Dans un premier temps, la famille s’est réfugiée, n’apportant que ce dont elle avait besoin pour trois jours. «Entre-temps, la compagnie d’assurance nous a déconseillé d’entrer dans la maison. Comme il n’est pas effondré, notre assurance ne nous couvre pas, mais s’il s’effondre alors que j’y suis, même si j’ai déclaré l’incident, je n’y suis pas non plus couvert. »
Une situation grotesque qui devient dramatique lorsque le couple manque de nutrition entérale pour le plus jeune. « J’ai appelé les pompiers. Je ne voulais pas qu’ils entrent, mais qu’ils soient là pour me sauver si nous n’avions pas de chance à nouveau», explique Nicolas Schils avec bon sens.
Toujours digne
Les propriétaires ont réservé un hébergement pour la famille afin qu’elle puisse s’abriter encore deux jours, en attendant le retour de l’analyse de la charpente et du gros oeuvre pour préciser l’ampleur du sinistre.
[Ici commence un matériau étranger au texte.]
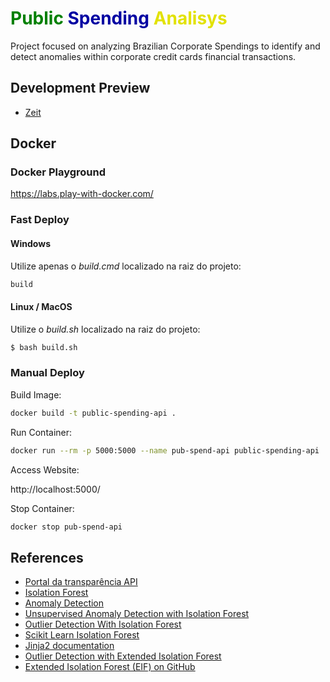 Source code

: <h1><span style="color: green;">Public</span> <span style="color: #0000a2;">Spending</span> <span style="color: #e2e200;">Analisys</span></h1>
Project focused on analyzing Brazilian Corporate Spendings to identify and detect anomalies within corporate credit cards financial transactions.

## Development Preview
- [Zeit](https://zeit.co/)

## Docker

### Docker Playground
https://labs.play-with-docker.com/

### Fast Deploy

#### Windows
Utilize apenas o *build.cmd* localizado na raiz do projeto:

```bash
build
```

#### Linux / MacOS
Utilize o *build.sh* localizado na raiz do projeto:

```bash
$ bash build.sh
```

### Manual Deploy

Build Image:

```bash
docker build -t public-spending-api .
```

Run Container:

```bash
docker run --rm -p 5000:5000 --name pub-spend-api public-spending-api
```

Access Website:

http://localhost:5000/

Stop Container:

```bash
docker stop pub-spend-api
```


## References
- [Portal da transparência API](http://transparencia.gov.br/swagger-ui.html#!/Gastos32por32meio32de32cart227o32de32pagamento/cartaoUsingGET)
- [Isolation Forest](https://en.wikipedia.org/wiki/Isolation_forest)
- [Anomaly Detection](https://en.wikipedia.org/wiki/Anomaly_detection)
- [Unsupervised Anomaly Detection with Isolation Forest](https://www.youtube.com/watch?v=5p8B2Ikcw-k)
- [Outlier Detection With Isolation Forest](https://towardsdatascience.com/outlier-detection-with-isolation-forest-3d190448d45e)
- [Scikit Learn Isolation Forest](https://scikit-learn.org/stable/modules/generated/sklearn.ensemble.IsolationForest.html)
- [Jinja2 documentation](https://jinja.palletsprojects.com/en/2.9.x/templates/#with-statement)
- [Outlier Detection with Extended Isolation Forest](https://towardsdatascience.com/outlier-detection-with-extended-isolation-forest-1e248a3fe97b)
- [Extended Isolation Forest (EIF) on GitHub](https://github.com/sahandha/eif)

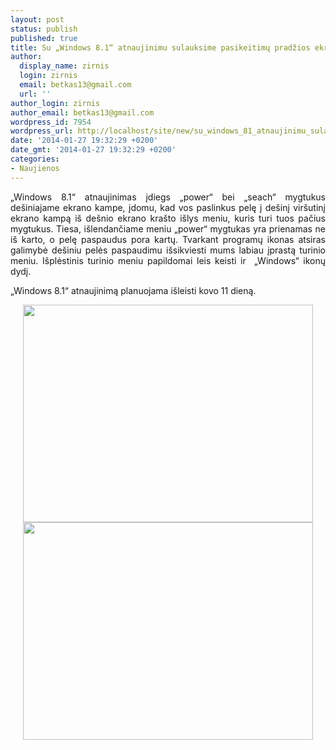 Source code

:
```yaml
---
layout: post
status: publish
published: true
title: Su „Windows 8.1“ atnaujinimu sulauksime pasikeitimų pradžios ekrane
author:
  display_name: zirnis
  login: zirnis
  email: betkas13@gmail.com
  url: ''
author_login: zirnis
author_email: betkas13@gmail.com
wordpress_id: 7954
wordpress_url: http://localhost/site/new/su_windows_81_atnaujinimu_sulauksime_pasikeitimu_pradzios_ekrane/
date: '2014-01-27 19:32:29 +0200'
date_gmt: '2014-01-27 19:32:29 +0200'
categories:
- Naujienos
---
```

<p style="text-align: justify;">
	&bdquo;Windows 8.1&ldquo; atnaujinimas įdiegs &bdquo;power&ldquo; bei &bdquo;seach&ldquo; mygtukus de&scaron;iniajame ekrano kampe, įdomu, kad vos paslinkus pelę į de&scaron;inį vir&scaron;utinį ekrano kampą i&scaron; de&scaron;nio ekrano kra&scaron;to i&scaron;lys meniu, kuris turi tuos pačius mygtukus. Tiesa, i&scaron;lendančiame meniu &bdquo;power&ldquo; mygtukas yra prienamas ne i&scaron; karto, o pelę paspaudus pora kartų. Tvarkant programų ikonas&nbsp;atsiras galimybė de&scaron;iniu pelės paspaudimu i&scaron;sikviesti mums labiau įprastą turinio meniu. I&scaron;plėstinis turinio meniu papildomai leis keisti ir &nbsp;&bdquo;Windows&ldquo;&nbsp;ikonų dydį.&nbsp;</p>
<p style="text-align: justify;">
	&bdquo;Windows 8.1&ldquo; atnaujinimą planuojama i&scaron;leisti kovo 11 dieną.</p>
<p style="text-align: center;">
	<img alt="" src="http://technews.lt/userfiles/windows 8_1 update 1 3.jpg" style="width: 464px; height: 348px;" /><img alt="" src="http://technews.lt/userfiles/windows 8_1 update 1 4 (1).jpg" style="width: 464px; height: 348px;" /></p>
Le maire de Lacquy, Patrick Roussarie, attend également ces éléments pour « émettre un arrêté de sécurisation de l’immeuble. Nous avons signalé le danger avec du ruban adhésif et des panneaux. Les occupants sont en sécurité, c’est le principal. Personne ne vivra ici tant que les travaux ne seront pas terminés. J’y veillerai. » C’est la première fois en quatorze ans de mandat qu’il est confronté à une telle situation.
Dans ce désastre, une maison près de Saint-Gein, adaptée au handicap de leur fils, fait office de lueur d’espoir. « Reste à savoir comment nous allons récupérer le lit médicalisé de notre fils, la collection d’autographes de notre fille, nos affaires, nos papiers, nos appareils électroménagers. Nous passons toute notre vie dans cette maison», souffle la mère. Sans colère, toujours digne.